AM Best Affirms Ratings Of AXIS Capital
AM Best affirmed the A [Excellent] Financial Strength Rating and “a+” Long-Term ICR for AXIS Capital Holdings’ subsidiaries, with stable outlooks.
A statement from the ratings agency said, “AM Best has affirmed the Financial Strength Rating of A [Excellent] and the Long-Term Issuer Credit Ratings [Long-Term ICR] of “a+” [Excellent] of the operating subsidiaries of AXIS Capital Holdings Limited [Pembroke, Bermuda], collectively referred to as AXIS. Additionally, AM Best has affirmed the Long-Term ICR of “bbb+” [Good] and the indicative Long-Term Issue Credit Ratings [Long-Term IR] of AXIS Capital Holdings Limited. The outlook of these Credit Ratings [ratings] is stable.
“The ratings reflect AXIS’ balance sheet strength, which AM Best assesses as strongest, as well as its adequate operating performance, favorable business profile and appropriate enterprise risk management [ERM] for the group’s risk profile.

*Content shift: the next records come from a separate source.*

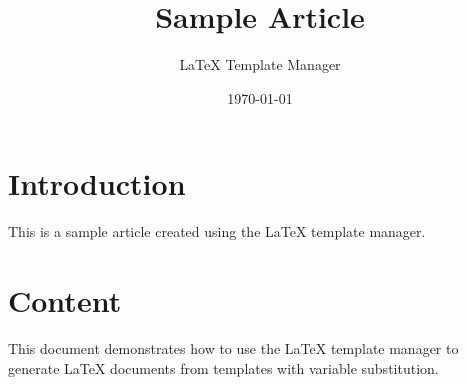 \documentclass{article}
\title{Sample Article}
\author{LaTeX Template Manager}
\date{\today}
\begin{document}
\maketitle

\section{Introduction}
This is a sample article created using the LaTeX template manager.

\section{Content}
This document demonstrates how to use the LaTeX template manager to generate LaTeX documents from templates with variable substitution.
\end{document}
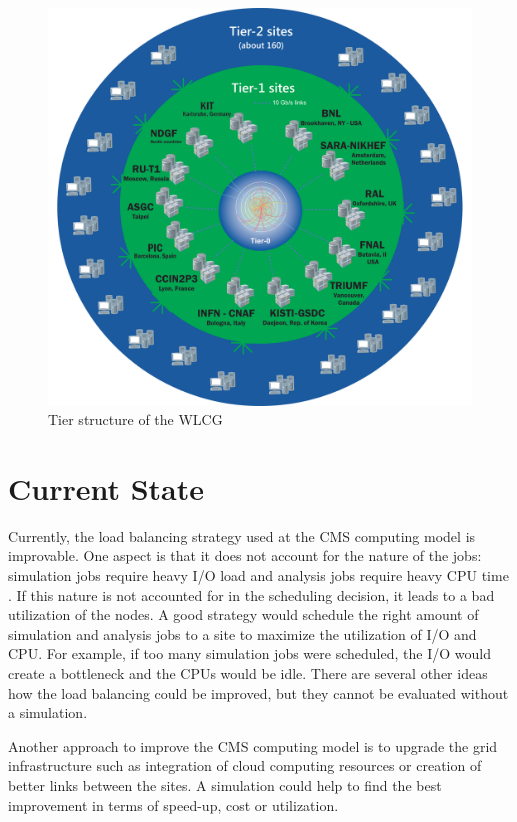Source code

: 	\begin{figure}[t!]
		\centering
		\includegraphics[width=0.9\linewidth]{images/WLCG}
		\caption[]{Tier structure of the WLCG \cite{wlcg_tiers}}
		\label{fig:wlcg}
	\end{figure}
	

\section{Current State}
Currently, the load balancing strategy used at the CMS computing model is improvable.
One aspect is that it does not account for the nature of the jobs: simulation jobs require heavy I/O load and analysis jobs require heavy CPU time \cite{1742-6596-331-7-072038}. If this nature is not accounted for in the scheduling decision, it leads to a bad utilization of the nodes. A good strategy would schedule the right amount of simulation and analysis jobs to a site to maximize the utilization of I/O and CPU. For example, if too many simulation jobs were scheduled, the I/O would create a bottleneck and the CPUs would be idle. There are several other ideas how the load balancing could be improved, but they cannot be evaluated without a simulation.

Another approach to improve the CMS computing model is to upgrade the grid infrastructure such as integration of cloud computing resources or creation of better links between the sites. A simulation could help to find the best improvement in terms of speed-up, cost or utilization.


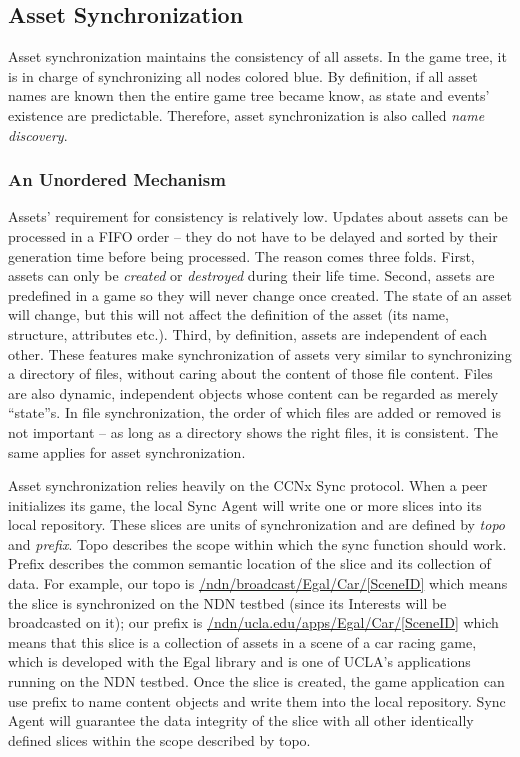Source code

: \documentclass{sigchi}
\begin{document}
\subsection{Asset Synchronization}
\label{assetsync}

Asset synchronization maintains the consistency of all assets. In the game tree, it is in charge of synchronizing all nodes colored blue. By definition, if all asset names are known then the entire game tree became know, as state and events' existence are predictable. Therefore, asset synchronization is also called \emph{name discovery}.

\subsubsection{An Unordered Mechanism}

Assets' requirement for consistency is relatively low. Updates about assets can be processed in a FIFO order -- they do not have to be delayed and sorted by their generation time before being processed. The reason comes three folds. First, assets can only be \emph{created} or \emph{destroyed} during their life time. Second, assets are predefined in a game so they will never change once created. The state of an asset will change, but this will not affect the definition of the asset (its name, structure, attributes etc.). Third, by definition, assets are independent of each other. These features make synchronization of assets very similar to synchronizing a directory of files, without caring about the content of those file content.  Files are also dynamic, independent objects whose content can be regarded as merely ``state''s. In file synchronization, the order of which files are added or removed is not important -- as long as a directory shows the right files, it is consistent. The same applies for asset synchronization.

Asset synchronization relies heavily on the CCNx Sync protocol. When a peer initializes its game, the local Sync Agent will write one or more slices into its local repository. These slices are units of synchronization and are defined by \emph{topo} and \emph{prefix}. Topo describes the scope within which the sync function should work. Prefix describes the common semantic location of the slice and its collection of data. For example, our topo is \url{/ndn/broadcast/Egal/Car/[SceneID]} which means the slice is synchronized on the NDN testbed (since its Interests will be broadcasted on it); our prefix is \url{/ndn/ucla.edu/apps/Egal/Car/[SceneID]} which means that this slice is a collection of assets in a scene of a car racing game, which is developed with the Egal library and is one of UCLA's applications running on the NDN testbed. Once the slice is created, the game application can use prefix to name content objects and write them into the local repository. Sync Agent will guarantee the data integrity of the slice with all other identically defined slices within the scope described by topo.
\end{document}
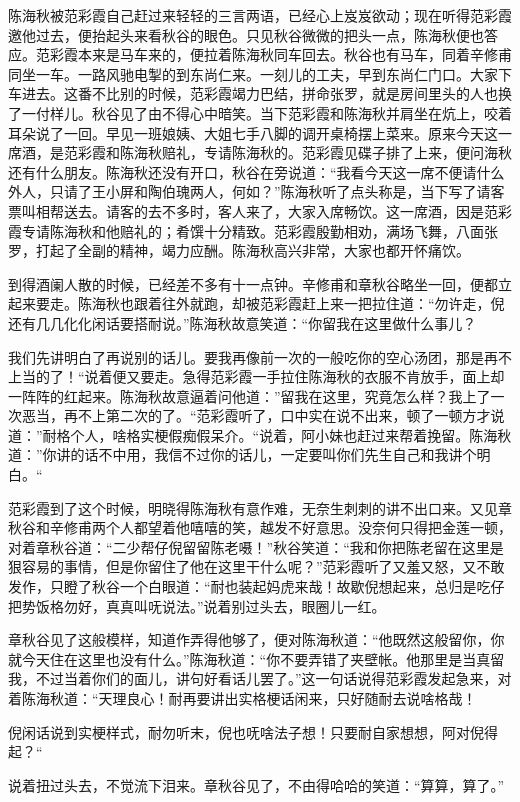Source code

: \documentclass[12pt,UTF8]{ctexbook}
\begin{document}
{{{陈海秋被范彩霞自己赶过来轻轻的三言两语，已经心上岌岌欲动；现在听得范彩霞邀他过去，便抬起头来看秋谷的眼色。只见秋谷微微的把头一点，陈海秋便也答应。范彩霞本来是马车来的，便拉着陈海秋同车回去。秋谷也有马车，同着辛修甫同坐一车。一路风驰电掣的到东尚仁来。一刻儿的工夫，早到东尚仁门口。大家下车进去。这番不比别的时候，范彩霞竭力巴结，拼命张罗，就是房间里头的人也换了一付样儿。秋谷见了由不得心中暗笑。当下范彩霞和陈海秋并肩坐在炕上，咬着耳朵说了一回。早见一班娘姨、大姐七手八脚的调开桌椅摆上菜来。原来今天这一席酒，是范彩霞和陈海秋赔礼，专请陈海秋的。范彩霞见碟子排了上来，便问海秋还有什么朋友。陈海秋还没有开口，秋谷在旁说道：“我看今天这一席不便请什么外人，只请了王小屏和陶伯瑰两人，何如？”陈海秋听了点头称是，当下写了请客票叫相帮送去。请客的去不多时，客人来了，大家入席畅饮。这一席酒，因是范彩霞专请陈海秋和他赔礼的；肴馔十分精致。范彩霞殷勤相劝，满场飞舞，八面张罗，打起了全副的精神，竭力应酬。陈海秋高兴非常，大家也都开怀痛饮。

到得酒阑人散的时候，已经差不多有十一点钟。辛修甫和章秋谷略坐一回，便都立起来要走。陈海秋也跟着往外就跑，却被范彩霞赶上来一把拉住道：“勿许走，倪还有几几化化闲话要搭耐说。”陈海秋故意笑道：“你留我在这里做什么事儿？

我们先讲明白了再说别的话儿。要我再像前一次的一般吃你的空心汤团，那是再不上当的了！“说着便又要走。急得范彩霞一手拉住陈海秋的衣服不肯放手，面上却一阵阵的红起来。陈海秋故意逼着问他道：”留我在这里，究竟怎么样？我上了一次恶当，再不上第二次的了。“范彩霞听了，口中实在说不出来，顿了一顿方才说道：”耐格个人，啥格实梗假痴假呆介。“说着，阿小妹也赶过来帮着挽留。陈海秋道：”你讲的话不中用，我信不过你的话儿，一定要叫你们先生自己和我讲个明白。“

范彩霞到了这个时候，明晓得陈海秋有意作难，无奈生刺刺的讲不出口来。又见章秋谷和辛修甫两个人都望着他嘻嘻的笑，越发不好意思。没奈何只得把金莲一顿，对着章秋谷道：“二少帮仔倪留留陈老嗫！”秋谷笑道：“我和你把陈老留在这里是狠容易的事情，但是你留住了他在这里干什么呢？”范彩霞听了又羞又怒，又不敢发作，只瞪了秋谷一个白眼道：“耐也装起妈虎来哉！故歇倪想起来，总归是吃仔把势饭格勿好，真真叫呒说法。”说着别过头去，眼圈儿一红。

章秋谷见了这般模样，知道作弄得他够了，便对陈海秋道：“他既然这般留你，你就今天住在这里也没有什么。”陈海秋道：“你不要弄错了夹壁帐。他那里是当真留我，不过当着你们的面儿，讲句好看话儿罢了。”这一句话说得范彩霞发起急来，对着陈海秋道：“天理良心！耐再要讲出实格梗话闲来，只好随耐去说啥格哉！

倪闲话说到实梗样式，耐勿听末，倪也呒啥法子想！只要耐自家想想，阿对倪得起？“

说着扭过头去，不觉流下泪来。章秋谷见了，不由得哈哈的笑道：“算算，算了。”

}}}
\end{document}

“AXIS maintains the strongest levels of risk-adjusted capitalization, as measured by Best’s Capital Adequacy Ratio [BCAR], which places its balance sheet strength assessment in the strongest category. The group’s balance sheet strength assessment is supported by financial flexibility at the holding company level and within the operating subsidiaries, while also reflecting capital management strategies that have included consistent common and preferred dividends, as well as share repurchases. Reserves have run off favorably for the past few years with the exception of 2023, when AXIS strengthened reserves on its casualty book for years 2017 to 2023. This was the result of unanticipated higher social and economic inflation, impacting claims’ experience.
“However, during 2024, the company reported favorable reserve development. In April 2025, AXIS completed a loss portfolio transfer with Cavello Bay Reinsurance Limited, which is a subsidiary of Enstar Group Limited. AXIS retroceded a portfolio of casualty reinsurance business mostly related to 2021 and prior underwriting years totaling approximately $2.3 billion in ceded reserves. The company’s financial leverage when compared with its peers remains largely in line with its expectations.
“AXIS’ operating performance is assessed as adequate, given a certain level of volatility in its underwriting results over the recent five-year period. However, corrective measures have been implemented in recent years to mitigate volatility, such as exiting the property-catastrophe reinsurance business, and have resulted in more stable earnings. These changes have favorably impacted profitability measures with the group’s loss and combined ratios improving significantly.
“AM Best assesses AXIS’ business profile as favorable, with the group consistently ranking each year among AM Best’s annual “World’s 50 Largest Reinsurers” list, and in AM Best’s excess and surplus ranking. Despite some recent changes to its business mix, the group still maintains a well-diversified profile as a specialty underwriter of complex risks with a significant presence in the Lloyd’s market. The group’s ERM is sophisticated and embedded throughout the organization. AM Best believes that AXIS’ risk management is appropriate for its complex risk profile.”